How to catch exception to backtrack(or Delimited Continuations) in Prolog?

问题

I'm new to Prolog and trying to know some example for catch/3.

The code I want to run is here. (Using swi-prolog v8.0.3)

mylib.pl

mylib([1,2]).
mylib(1).
test(X):- mylib(X), length([1],X).

then consult it in swipl then run the following command.

catch(test(X),error(Err,_Context),format('catch')).

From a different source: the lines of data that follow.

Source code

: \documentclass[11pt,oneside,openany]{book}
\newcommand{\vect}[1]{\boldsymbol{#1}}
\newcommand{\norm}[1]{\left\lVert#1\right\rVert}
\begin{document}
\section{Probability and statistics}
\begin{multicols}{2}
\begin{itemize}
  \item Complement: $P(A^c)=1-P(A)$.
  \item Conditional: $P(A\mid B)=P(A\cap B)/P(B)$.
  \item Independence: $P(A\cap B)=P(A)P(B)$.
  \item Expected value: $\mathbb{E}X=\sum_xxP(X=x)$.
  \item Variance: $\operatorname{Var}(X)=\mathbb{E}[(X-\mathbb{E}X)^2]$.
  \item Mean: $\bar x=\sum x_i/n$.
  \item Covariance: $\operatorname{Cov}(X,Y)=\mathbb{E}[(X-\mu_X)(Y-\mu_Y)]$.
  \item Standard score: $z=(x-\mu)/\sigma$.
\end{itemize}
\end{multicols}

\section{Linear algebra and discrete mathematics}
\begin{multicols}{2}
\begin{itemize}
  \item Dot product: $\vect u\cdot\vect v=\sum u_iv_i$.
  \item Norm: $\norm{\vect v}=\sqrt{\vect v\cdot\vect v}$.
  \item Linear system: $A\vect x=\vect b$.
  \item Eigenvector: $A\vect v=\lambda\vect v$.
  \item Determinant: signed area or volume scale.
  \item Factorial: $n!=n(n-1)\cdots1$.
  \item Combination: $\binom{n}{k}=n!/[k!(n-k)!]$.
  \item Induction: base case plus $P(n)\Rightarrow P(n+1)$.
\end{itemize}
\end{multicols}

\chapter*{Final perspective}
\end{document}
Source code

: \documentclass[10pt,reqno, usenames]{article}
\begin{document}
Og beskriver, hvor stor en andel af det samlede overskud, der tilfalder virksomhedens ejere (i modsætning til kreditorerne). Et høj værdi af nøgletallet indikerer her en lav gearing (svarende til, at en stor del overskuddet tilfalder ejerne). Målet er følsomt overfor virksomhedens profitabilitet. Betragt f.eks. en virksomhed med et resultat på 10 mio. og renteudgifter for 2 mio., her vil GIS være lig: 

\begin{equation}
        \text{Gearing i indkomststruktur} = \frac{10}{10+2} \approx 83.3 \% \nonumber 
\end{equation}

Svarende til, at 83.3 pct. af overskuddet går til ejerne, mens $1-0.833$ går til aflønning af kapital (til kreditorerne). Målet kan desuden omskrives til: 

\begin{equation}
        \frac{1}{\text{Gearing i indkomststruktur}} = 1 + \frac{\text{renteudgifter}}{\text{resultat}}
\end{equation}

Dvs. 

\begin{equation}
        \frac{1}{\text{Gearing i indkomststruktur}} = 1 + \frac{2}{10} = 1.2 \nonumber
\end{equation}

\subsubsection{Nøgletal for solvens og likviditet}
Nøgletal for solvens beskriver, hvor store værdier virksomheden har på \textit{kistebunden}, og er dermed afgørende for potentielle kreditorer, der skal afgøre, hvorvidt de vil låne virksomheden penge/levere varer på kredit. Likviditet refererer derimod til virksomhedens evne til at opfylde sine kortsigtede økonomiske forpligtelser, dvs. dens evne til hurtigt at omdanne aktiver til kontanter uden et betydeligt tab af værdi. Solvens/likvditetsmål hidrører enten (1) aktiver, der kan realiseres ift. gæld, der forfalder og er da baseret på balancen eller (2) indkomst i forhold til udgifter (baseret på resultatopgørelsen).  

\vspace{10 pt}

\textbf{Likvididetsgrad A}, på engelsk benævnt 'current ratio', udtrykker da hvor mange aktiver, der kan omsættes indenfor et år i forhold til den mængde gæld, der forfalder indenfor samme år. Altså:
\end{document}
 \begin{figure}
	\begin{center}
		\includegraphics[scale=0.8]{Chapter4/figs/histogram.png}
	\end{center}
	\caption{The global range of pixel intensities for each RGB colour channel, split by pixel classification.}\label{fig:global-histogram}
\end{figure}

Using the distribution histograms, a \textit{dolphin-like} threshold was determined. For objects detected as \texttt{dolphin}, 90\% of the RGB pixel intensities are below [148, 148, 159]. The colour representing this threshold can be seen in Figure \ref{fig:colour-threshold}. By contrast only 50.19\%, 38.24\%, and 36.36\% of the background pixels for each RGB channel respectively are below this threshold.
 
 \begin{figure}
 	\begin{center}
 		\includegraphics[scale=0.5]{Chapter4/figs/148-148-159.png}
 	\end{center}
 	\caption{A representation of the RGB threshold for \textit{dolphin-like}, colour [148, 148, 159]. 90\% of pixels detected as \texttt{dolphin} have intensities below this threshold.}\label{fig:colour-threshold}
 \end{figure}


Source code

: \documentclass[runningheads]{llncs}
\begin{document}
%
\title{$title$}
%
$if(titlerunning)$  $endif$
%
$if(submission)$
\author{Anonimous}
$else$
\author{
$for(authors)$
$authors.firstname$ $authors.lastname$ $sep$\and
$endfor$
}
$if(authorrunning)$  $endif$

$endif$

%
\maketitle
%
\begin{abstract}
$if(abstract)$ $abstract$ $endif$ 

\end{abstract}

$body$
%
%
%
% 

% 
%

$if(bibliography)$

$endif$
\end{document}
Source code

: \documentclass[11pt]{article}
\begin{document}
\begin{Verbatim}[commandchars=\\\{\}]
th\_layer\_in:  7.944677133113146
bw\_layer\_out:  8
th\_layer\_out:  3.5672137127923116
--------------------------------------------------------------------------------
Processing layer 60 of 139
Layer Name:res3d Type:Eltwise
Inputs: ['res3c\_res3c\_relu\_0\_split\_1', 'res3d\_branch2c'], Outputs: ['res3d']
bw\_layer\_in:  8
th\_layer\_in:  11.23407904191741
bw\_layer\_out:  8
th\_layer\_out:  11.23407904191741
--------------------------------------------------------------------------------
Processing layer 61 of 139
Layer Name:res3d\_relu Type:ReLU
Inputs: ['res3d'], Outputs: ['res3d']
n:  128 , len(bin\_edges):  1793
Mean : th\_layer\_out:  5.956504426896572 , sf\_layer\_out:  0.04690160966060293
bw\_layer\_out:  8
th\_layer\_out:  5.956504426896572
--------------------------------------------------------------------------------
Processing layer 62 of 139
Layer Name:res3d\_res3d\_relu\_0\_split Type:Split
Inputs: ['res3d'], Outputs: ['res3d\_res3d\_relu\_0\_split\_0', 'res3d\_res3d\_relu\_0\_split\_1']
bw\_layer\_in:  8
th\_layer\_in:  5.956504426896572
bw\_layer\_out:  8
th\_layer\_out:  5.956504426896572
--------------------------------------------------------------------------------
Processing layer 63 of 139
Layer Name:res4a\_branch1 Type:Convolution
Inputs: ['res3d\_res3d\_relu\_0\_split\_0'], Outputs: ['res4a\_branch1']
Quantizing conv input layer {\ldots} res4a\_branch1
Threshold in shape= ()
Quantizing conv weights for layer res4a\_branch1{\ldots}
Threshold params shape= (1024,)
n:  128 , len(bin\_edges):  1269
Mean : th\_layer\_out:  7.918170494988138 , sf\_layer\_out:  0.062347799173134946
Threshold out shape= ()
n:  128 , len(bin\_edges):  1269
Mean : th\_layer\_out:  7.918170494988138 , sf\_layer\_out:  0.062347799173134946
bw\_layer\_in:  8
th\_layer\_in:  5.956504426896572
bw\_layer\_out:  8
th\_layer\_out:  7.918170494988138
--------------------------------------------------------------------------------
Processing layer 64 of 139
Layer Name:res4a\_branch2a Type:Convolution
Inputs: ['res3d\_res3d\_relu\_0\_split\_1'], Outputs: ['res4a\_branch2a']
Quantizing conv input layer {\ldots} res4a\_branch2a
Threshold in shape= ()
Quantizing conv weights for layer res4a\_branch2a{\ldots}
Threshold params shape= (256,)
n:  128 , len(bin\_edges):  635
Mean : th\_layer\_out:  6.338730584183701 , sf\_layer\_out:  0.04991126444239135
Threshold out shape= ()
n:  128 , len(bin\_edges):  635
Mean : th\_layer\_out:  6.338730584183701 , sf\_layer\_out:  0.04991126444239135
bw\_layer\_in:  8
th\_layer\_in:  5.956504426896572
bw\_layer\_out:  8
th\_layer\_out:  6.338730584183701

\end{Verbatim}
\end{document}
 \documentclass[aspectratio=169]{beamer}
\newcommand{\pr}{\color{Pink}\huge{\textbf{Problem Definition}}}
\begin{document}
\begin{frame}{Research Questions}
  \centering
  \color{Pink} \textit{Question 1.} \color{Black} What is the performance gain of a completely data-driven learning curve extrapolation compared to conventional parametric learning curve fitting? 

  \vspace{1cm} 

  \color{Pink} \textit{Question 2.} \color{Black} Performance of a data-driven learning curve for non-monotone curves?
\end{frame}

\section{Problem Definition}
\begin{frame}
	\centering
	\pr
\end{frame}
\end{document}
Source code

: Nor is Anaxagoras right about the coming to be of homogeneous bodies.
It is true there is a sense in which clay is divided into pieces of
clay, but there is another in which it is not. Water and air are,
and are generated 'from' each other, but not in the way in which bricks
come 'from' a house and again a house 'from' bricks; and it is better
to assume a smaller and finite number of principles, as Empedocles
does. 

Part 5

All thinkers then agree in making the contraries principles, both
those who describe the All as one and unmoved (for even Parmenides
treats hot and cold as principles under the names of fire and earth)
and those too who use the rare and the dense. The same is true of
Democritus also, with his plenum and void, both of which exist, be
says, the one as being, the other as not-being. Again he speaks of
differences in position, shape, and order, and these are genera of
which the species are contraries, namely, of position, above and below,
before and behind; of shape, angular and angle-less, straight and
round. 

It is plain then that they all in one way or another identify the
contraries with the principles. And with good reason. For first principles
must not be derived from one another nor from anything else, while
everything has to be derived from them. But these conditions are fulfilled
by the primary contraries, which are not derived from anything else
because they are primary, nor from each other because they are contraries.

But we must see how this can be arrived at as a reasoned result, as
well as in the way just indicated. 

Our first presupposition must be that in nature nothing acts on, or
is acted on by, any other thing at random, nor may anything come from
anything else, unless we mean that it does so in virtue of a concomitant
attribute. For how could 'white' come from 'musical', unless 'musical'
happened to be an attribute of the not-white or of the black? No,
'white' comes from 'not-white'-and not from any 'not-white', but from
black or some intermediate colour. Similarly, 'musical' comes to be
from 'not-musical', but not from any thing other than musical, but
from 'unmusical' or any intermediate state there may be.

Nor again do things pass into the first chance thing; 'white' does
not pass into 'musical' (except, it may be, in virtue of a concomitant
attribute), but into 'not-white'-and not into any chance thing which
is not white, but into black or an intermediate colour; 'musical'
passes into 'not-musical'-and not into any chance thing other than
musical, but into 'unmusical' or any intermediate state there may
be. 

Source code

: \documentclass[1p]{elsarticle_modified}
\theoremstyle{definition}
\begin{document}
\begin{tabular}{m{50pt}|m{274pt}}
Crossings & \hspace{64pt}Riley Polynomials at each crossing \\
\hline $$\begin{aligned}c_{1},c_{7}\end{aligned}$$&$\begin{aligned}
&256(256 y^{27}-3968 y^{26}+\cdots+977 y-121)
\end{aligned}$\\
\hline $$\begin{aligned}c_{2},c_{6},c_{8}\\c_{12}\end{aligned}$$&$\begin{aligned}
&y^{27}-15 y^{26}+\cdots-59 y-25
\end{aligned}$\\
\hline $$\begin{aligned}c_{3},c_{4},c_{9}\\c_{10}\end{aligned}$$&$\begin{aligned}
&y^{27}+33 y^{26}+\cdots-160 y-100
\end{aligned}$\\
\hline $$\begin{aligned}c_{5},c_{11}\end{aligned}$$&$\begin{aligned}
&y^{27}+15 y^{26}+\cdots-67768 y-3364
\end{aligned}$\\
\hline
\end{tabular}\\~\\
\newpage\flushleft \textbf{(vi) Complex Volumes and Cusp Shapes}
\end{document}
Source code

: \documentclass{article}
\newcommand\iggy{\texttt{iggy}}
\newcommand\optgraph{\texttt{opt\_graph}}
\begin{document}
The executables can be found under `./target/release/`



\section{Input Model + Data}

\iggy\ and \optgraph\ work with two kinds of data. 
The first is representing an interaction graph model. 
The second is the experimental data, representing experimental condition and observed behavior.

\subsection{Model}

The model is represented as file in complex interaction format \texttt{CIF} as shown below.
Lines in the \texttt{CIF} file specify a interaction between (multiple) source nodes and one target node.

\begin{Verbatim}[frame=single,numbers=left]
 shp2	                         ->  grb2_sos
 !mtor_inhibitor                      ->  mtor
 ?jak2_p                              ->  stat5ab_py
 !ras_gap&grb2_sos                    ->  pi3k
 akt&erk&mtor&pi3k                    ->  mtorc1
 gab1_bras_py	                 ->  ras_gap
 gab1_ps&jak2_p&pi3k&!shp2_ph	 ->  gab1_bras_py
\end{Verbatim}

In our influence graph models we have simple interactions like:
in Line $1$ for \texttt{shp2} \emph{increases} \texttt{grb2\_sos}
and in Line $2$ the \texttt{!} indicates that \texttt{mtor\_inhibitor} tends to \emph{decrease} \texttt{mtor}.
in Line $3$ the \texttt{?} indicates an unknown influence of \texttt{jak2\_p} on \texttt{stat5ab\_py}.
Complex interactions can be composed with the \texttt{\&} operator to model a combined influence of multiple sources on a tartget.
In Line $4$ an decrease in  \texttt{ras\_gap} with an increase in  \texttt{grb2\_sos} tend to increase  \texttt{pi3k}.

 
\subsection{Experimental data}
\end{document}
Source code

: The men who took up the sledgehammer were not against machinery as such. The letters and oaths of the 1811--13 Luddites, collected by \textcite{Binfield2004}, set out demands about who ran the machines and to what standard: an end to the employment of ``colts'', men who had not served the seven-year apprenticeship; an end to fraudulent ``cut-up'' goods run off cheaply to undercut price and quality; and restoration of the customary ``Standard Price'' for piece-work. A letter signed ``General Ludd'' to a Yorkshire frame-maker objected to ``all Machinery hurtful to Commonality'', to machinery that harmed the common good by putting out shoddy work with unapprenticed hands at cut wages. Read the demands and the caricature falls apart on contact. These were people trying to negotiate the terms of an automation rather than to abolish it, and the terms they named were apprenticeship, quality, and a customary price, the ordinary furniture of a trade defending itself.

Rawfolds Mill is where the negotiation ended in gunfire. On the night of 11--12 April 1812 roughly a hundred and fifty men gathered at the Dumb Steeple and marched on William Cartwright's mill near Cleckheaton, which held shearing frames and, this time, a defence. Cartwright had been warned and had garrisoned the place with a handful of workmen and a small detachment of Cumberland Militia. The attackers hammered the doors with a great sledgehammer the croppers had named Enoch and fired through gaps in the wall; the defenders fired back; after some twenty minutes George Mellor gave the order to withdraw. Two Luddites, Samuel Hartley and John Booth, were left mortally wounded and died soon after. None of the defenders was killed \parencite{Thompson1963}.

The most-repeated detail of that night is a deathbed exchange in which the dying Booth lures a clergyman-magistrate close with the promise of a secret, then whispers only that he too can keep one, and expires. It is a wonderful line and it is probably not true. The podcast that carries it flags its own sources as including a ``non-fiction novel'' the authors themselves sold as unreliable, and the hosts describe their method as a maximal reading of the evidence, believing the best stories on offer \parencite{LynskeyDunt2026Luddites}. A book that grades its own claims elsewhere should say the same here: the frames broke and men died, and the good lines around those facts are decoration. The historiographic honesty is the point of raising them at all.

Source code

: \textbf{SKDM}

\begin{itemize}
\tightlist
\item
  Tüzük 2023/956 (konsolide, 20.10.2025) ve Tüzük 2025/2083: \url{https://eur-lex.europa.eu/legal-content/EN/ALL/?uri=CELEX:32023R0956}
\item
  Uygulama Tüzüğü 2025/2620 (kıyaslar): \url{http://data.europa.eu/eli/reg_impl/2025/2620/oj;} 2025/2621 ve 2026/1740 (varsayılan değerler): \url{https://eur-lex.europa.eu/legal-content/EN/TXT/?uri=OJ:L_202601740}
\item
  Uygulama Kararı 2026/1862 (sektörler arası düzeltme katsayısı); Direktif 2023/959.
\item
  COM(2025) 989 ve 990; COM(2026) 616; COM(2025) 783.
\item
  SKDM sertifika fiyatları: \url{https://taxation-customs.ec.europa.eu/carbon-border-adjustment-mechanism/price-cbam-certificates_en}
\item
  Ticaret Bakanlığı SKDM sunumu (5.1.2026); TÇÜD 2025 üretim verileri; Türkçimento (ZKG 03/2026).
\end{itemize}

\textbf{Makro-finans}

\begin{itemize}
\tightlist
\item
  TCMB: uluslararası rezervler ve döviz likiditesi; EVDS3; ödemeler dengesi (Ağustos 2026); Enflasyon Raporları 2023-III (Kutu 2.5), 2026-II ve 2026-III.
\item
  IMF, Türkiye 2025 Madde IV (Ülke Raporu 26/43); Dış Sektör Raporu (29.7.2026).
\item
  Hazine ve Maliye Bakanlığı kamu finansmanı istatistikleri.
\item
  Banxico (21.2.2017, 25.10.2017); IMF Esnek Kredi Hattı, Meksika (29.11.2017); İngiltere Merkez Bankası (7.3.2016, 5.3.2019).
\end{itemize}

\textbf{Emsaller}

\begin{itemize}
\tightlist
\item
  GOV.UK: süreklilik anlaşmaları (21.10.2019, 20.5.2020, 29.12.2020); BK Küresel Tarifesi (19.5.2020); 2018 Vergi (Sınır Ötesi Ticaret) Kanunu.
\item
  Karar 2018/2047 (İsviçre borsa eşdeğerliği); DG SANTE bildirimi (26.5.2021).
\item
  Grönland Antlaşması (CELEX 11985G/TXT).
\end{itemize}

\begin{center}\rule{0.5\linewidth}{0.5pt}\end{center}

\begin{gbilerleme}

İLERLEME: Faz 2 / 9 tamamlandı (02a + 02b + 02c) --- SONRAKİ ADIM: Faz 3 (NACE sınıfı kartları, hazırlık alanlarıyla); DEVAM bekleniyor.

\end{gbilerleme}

So here I want to catch the typeError exception and get X = 1. But the result is catching the exception and nothing continues. So what should I do to reach my target?

Running messages here.

catch
Err = type_error(integer, [1, 2]),
_Context = context(length/2, _12488).

UPDATE1: I have tried to modify the mylib.pl to the following:

mylib([1,2]).
mylib(1).
test(X):- mylib(X),catch(length([1],X),error(Err,_Context),format('catch')).

Then run test(X). command and got following result.

?- test(X).
catch
X = [1, 2] ;
X = 1.

But what I want is skipping the X = [1, 2]

UPDATE2: got this from reddit I'm exploring the usage of reset/3 and shift/1. It will be great if someone could give an example.

回答1:

Use Prolog's inbuilt failure and backtracking:

mylib([1,2]).
mylib(1). 
test(X):- 
    mylib(X),
    integer(X), % will fail on list, backtrack until a passing value for X is found, i.e. 1
    length([1],X).

回答2:

Only a few Prolog systems provide shift/reset, mostly those that use it for recursive tabling. But if your Prolog system does not have shift/reset, you might help yourself with a meta-interpreter:

solve([], ok).
solve([shift|Y], S) :- !, S = stop(Y).
solve([reset(X,Y)|Z], S) :- !, solve(X, Y), solve(Z, S).
solve([X|Y], S) :- rule(X, L, Y), solve(L, S).

The above returns ok or stop(continuation), depending whether a shift/0 happened or not. The continuation is delimited with reset/2. To have a throw ball, extend it to shift/1 and reset/3.